オプションは市場が横這いや思惑と違う方向に動くとあっという間に価値が下落してしまう商品なので、思惑の方向に動くのを待つために長く持つことはリスクになります。
従って、ヘッジとしての効果が発現したらすぐに利益確定し、思惑と逆に動いたらすぐに損切りすることが肝要です。
運よくプットオプションを利益確定した場合、市場と連動してロングポジションの株価も下がっていることになります。まだまだ市場の下落が想定される場合は新たなロングポジションの価格に応じてより低いプレミアムの価格を購入します。
従って、ポジション口座の余力も徐々に増えていきます。
このようにして市場の下落トレンドが続く場合は、常にプットでのヘッジをかけておくことで資産を守ることができます。
最後に
いかがでしょうか。オプション取引を使ったヘッジのかけ方について少しは理解いただけたでしょうか。あまり馴染みのないオプション取引ですので、やや理解しづらい点があるかと思います。最初よりはなんとなく理解できるレベルになれたでしょうか(^-^; 説明が下手ですいません。。

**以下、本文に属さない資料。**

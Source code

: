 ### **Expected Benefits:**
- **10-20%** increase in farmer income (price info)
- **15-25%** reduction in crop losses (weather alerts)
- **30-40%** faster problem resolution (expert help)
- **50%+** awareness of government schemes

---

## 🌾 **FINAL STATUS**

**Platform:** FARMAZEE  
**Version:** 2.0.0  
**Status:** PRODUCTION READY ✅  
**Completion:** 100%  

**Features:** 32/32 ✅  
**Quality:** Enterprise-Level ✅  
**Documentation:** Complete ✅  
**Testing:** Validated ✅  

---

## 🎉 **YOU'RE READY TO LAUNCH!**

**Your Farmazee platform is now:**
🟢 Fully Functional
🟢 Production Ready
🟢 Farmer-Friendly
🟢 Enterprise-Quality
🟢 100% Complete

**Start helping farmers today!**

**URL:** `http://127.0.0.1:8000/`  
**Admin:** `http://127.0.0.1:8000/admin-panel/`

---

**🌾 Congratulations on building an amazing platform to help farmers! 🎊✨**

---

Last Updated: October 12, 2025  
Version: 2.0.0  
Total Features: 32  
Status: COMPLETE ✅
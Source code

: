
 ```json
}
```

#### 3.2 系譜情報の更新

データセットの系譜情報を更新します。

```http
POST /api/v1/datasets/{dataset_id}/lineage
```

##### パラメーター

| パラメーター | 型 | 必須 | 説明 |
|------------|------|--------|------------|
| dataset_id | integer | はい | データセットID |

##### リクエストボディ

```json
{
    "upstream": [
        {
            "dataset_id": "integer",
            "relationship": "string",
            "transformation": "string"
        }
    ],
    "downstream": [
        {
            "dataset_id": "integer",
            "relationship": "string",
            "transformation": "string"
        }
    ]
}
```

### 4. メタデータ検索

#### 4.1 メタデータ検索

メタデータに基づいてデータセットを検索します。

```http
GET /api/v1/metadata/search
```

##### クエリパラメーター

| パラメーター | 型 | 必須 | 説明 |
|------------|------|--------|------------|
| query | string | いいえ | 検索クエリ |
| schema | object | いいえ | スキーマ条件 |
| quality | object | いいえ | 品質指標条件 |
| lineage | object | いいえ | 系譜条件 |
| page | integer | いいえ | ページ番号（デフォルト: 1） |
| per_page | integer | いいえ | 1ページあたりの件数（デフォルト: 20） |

今後はより補足の説明を加えたり、実践の中で内容の修正を図っていこうと思います。
慣れてくると、実際の市場の下落の度合いやプレミアムの価格の変動幅と建て玉数を調整することでより効率的で安全にヘッジをかけることができるようになります。
最後にもう一度取引履歴を載せておきます。
建て玉価格と決済価格がプレミアムの価格ですね。建て玉の数は省いてのせています。
先物や空売りに比べれば、扱いは難しいものの、リスクが限定されてかつレバレッジが効いているオプションは非常に有効なヘッジ手法だと思います。
興味のある方はぜひ自分なりのヘッジ方法を研究してみてください。